STORED DATA:

++++++

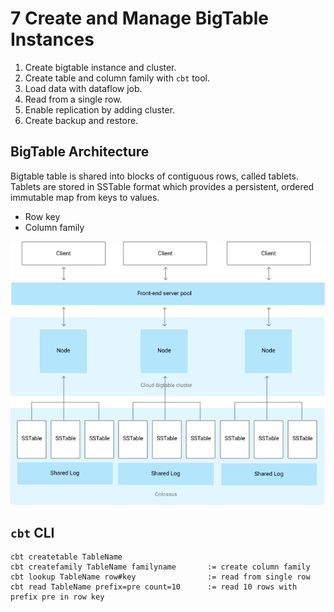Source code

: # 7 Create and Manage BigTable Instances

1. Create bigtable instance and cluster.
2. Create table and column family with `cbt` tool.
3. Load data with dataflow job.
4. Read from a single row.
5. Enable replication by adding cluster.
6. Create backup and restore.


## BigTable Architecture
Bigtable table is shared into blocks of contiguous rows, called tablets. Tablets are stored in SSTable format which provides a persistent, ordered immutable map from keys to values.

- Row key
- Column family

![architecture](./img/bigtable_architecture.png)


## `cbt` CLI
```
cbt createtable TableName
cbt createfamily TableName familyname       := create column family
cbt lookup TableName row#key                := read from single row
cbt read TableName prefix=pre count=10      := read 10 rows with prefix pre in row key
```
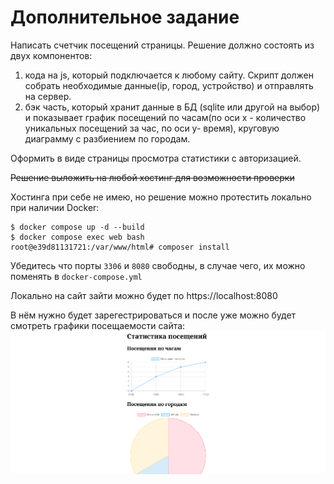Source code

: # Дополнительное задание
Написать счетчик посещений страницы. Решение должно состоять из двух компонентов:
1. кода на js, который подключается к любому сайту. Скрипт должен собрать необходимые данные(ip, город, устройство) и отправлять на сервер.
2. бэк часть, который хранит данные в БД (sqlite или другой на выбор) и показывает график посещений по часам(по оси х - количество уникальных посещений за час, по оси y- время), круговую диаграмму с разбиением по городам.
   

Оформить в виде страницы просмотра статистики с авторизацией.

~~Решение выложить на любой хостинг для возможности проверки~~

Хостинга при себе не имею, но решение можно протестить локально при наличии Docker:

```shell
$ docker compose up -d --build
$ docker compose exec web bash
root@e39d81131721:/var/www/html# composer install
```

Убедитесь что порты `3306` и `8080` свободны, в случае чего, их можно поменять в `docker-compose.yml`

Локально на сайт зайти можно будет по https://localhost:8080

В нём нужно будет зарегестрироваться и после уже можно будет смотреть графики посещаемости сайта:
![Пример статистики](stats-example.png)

++++++

EXERCISE REQUIREMENTS:
Scan the material above for the string "with". Return each line where it occurs.

FINAL ANSWER:
2. Create table and column family with `cbt` tool.
3. Load data with dataflow job.
cbt read TableName prefix=pre count=10      := read 10 rows with prefix pre in row key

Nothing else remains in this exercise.